Bobby Fischer Teaches Chess
- Author: Bobby Fischer Stuart Margulies Donn Mosenfelder
- Language: English
- Subject: Chess
- Publisher: Basic Systems Inc, Bantam Books
- Publication date: 1966
- Publication place: United States
- Pages: 352
- ISBN: 978-0553263152

= Bobby Fischer Teaches Chess =

1966 book by Bobby Fischer

Bobby Fischer Teaches Chess is a chess puzzle book written by Bobby Fischer and co-authored by Stuart Margulies and Donn Mosenfelder, originally published in 1966. It is one of the best-selling chess books of all time with over one million copies sold.

==Overview==

The book is intended for beginners and uses a programmed learning approach, permitting readers to go back and retry each question if they give a wrong answer. Unusually for a modern chess book, it requires no knowledge of chess notation, using only diagrams with arrows and descriptions such as "rook-takes-pawn-check". The puzzles focus largely on finding checkmate; combinations involving back rank mates are particularly emphasized.

The book begins with an explanation of the rules of chess, followed by six chapters:

 Introduction: How to Play Chess
1. Elements of Checkmate
2. The Back-Rank Mates
3. Back-Rank Defenses and Variations
4. Displacing Defenders
5. Attacks on the Enemy Pawn Cover
6. Final Review

The text includes 19 examples adapted from Fischer's real games played between 1957 and 1965. The examples are variously presented as chapter-ending lessons, problems involving board positions which actually occurred in the cited games, or otherwise as close variations which could have occurred (but didn't) in the real games, to illustrate simple themes.
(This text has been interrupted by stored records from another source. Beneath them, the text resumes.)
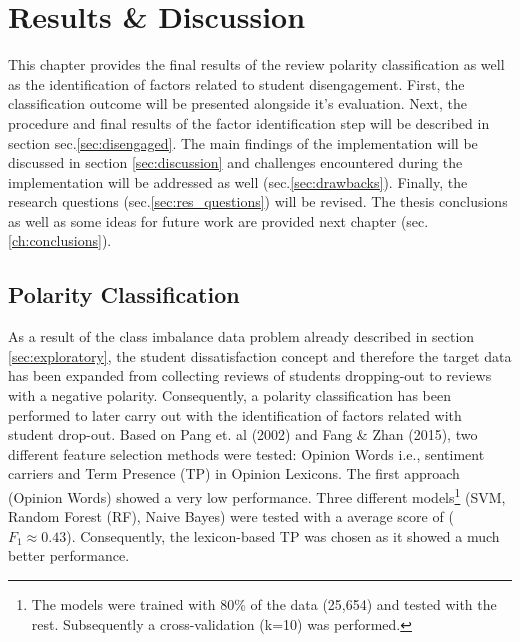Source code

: \documentclass[
	a4paper,
	pdftex,
	12pt,	
	footinclude=true,
	fleqn,
	final,
	]{report}%
\begin{document}
\chapter{Results \& Discussion}
\vspace{-0.6cm}
\label{ch:discussion}
This chapter provides the final results of the review polarity classification 
as well as the identification of factors related to student disengagement.
First, the classification outcome will be presented alongside it's evaluation. 
Next, the procedure and final results of the factor identification step will 
be described in section sec.\ref{sec:disengaged}. The main findings of the 
implementation will be discussed in section \ref{sec:discussion} and 
challenges encountered 
during the implementation will be addressed as well (sec.\ref{sec:drawbacks}).
Finally, the research questions (sec.\ref{sec:res_questions}) 
will be revised. The thesis conclusions as well as some ideas for future work 
are provided next chapter (sec.\ref{ch:conclusions}).

\vspace{-0.45cm}
\section{Polarity Classification}
\label{sec:results}
\vspace{-0.3cm}
As a result of the class imbalance data problem already described in 
section \ref{sec:exploratory}, 
the student dissatisfaction concept and therefore the target data
has been expanded from collecting reviews of 
students dropping-out to reviews with a negative polarity. 
Consequently, a polarity classification 
has been performed to later carry out with the identification 
of factors related with student drop-out. 
Based on Pang et. al (2002) and Fang \& Zhan (2015), 
two different feature selection methods were tested:
Opinion Words i.e., sentiment carriers and 
Term Presence (TP) in Opinion Lexicons.
The first approach (Opinion Words) showed a very low 
performance. Three different models\footnote{
The models were trained with 80\% of the data (25,654)
and tested with the rest. Subsequently a cross-validation (k=10) 
was performed.} (SVM, Random Forest (RF), Naive Bayes) were tested
with a average score of ($F_{1} \approx 0.43$). Consequently, the 
lexicon-based TP was chosen as it showed a much better performance. 
\end{document}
Problem No. 22 was adapted from Fischer–Larsen, Yugoslavia 1958, with White to move and mate. The real game's closest and penultimate position was 30...Rd8, a matching position except for White's queen at d2 and Black's bishop at f6; the variation [31.Qh6+ Bg7] is an example of arriving at the book's position.
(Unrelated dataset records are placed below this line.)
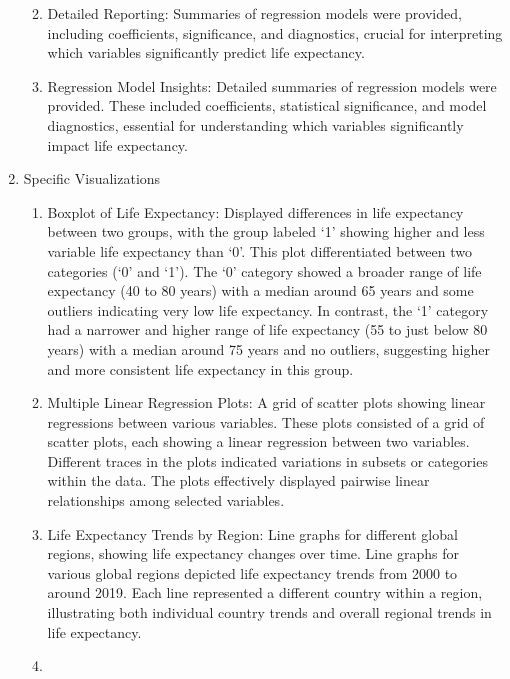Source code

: \documentclass[
]{article}
\providecommand{\tightlist}{%
  \setlength{\itemsep}{0pt}\setlength{\parskip}{0pt}}
\begin{document}
\begin{enumerate}
  \begin{enumerate}
  \def\labelenumii{\alph{enumii}.}
  \tightlist
  \item
    Detailed Reporting: Summaries of regression models were provided,
    including coefficients, significance, and diagnostics, crucial for
    interpreting which variables significantly predict life expectancy.
  \item
    Regression Model Insights: Detailed summaries of regression models
    were provided. These included coefficients, statistical
    significance, and model diagnostics, essential for understanding
    which variables significantly impact life expectancy.
  \end{enumerate}
\item
  Specific Visualizations

  \begin{enumerate}
  \def\labelenumii{\alph{enumii}.}
  \item
    Boxplot of Life Expectancy: Displayed differences in life expectancy
    between two groups, with the group labeled `1' showing higher and
    less variable life expectancy than `0'. This plot differentiated
    between two categories (`0' and `1'). The `0' category showed a
    broader range of life expectancy (40 to 80 years) with a median
    around 65 years and some outliers indicating very low life
    expectancy. In contrast, the `1' category had a narrower and higher
    range of life expectancy (55 to just below 80 years) with a median
    around 75 years and no outliers, suggesting higher and more
    consistent life expectancy in this group.
  \item
    Multiple Linear Regression Plots: A grid of scatter plots showing
    linear regressions between various variables. These plots consisted
    of a grid of scatter plots, each showing a linear regression between
    two variables. Different traces in the plots indicated variations in
    subsets or categories within the data. The plots effectively
    displayed pairwise linear relationships among selected variables.
  \item
    Life Expectancy Trends by Region: Line graphs for different global
    regions, showing life expectancy changes over time. Line graphs for
    various global regions depicted life expectancy trends from 2000 to
    around 2019. Each line represented a different country within a
    region, illustrating both individual country trends and overall
    regional trends in life expectancy.
  \item

\end{enumerate}
\end{enumerate}
\end{document}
The cover of the book shows Fischer using his favorite Dubrovnik chess set.

==Publishing history==
The book was originally published in 1966 by Basic Systems Inc, a subsidiary of Xerox. A paperback edition was published by Bantam Books in 1967 and sold 10,000 copies by early 1972. Due to the interest in the 1972 Fischer–Spassky World Championship match, the book was reprinted eight times that year alone.
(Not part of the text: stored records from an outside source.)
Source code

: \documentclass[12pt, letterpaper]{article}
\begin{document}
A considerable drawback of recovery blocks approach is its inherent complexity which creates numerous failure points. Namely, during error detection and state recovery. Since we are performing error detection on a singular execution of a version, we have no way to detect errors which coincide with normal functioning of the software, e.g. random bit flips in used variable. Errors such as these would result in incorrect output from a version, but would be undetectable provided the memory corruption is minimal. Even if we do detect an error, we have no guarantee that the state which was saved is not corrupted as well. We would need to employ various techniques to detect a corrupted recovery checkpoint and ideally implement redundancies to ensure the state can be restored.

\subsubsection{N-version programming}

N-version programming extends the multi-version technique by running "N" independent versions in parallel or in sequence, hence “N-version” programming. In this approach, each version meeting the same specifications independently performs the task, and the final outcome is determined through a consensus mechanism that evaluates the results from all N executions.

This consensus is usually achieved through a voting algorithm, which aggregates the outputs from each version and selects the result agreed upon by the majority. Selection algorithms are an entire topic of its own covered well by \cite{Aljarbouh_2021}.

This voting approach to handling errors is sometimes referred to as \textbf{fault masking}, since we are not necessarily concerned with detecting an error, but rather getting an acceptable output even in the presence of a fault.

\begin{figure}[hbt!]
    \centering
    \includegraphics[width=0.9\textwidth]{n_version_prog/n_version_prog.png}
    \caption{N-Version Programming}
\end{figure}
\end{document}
In 1994, Interplay Entertainment released a computer chess program of the same name based on the book. The software received mixed reviews, PC Gamer noting the "ugly 2-D board" and Entertainment Weekly describing the lessons as "humorless... dogmatic, and fearsome".

==Authorship==
The extent of Fischer's involvement in the book has been questioned. Andrew Soltis writes that Fischer "contributed some ideas, but chiefly his name". Brady says that Fischer concentrated on working on it after the Capablanca Memorial chess tournament in 1965 and that Mosenfelder, Margulies, and Leslie Ault, who were all strong players, as well as educational experts, "helped him in outlining and editing the work". According to Margulies, Fischer wanted a high-quality work free of any errors, so Michael Valvo and Raymond Weinstein were brought in as proofreaders.

==Reception==
Chiefly due to its accessibility for beginners and Fischer's high public profile, the book sold an estimated one million copies. It is difficult to determine chess book sales with certainty, but this figure, based on the royalty payments made to co-author Stuart Margulies, makes it a candidate for best-selling chess book of all time. In October 1972, following Fischer's victory in the World Championship, the Bantam edition appeared on The New York Times best-seller list at No. 2 on the general paperback list. It remained in this position for four weeks.

Frank Brady, who was hired by Basic Systems as a promotional consultant, later said the book "lacked color or even a fleeting glimpse into the real way Bobby's mental processes work" and that it "was not ... one of the great introductory chess treatises of modern times". The Times Literary Supplement, reviewing a 1973 British edition, criticized Fischer's grammar as well as the lack of content, which they said could have been compressed to fifty pages.

==Popular culture==
- The book is referenced in Janet Fitch's novel White Oleander.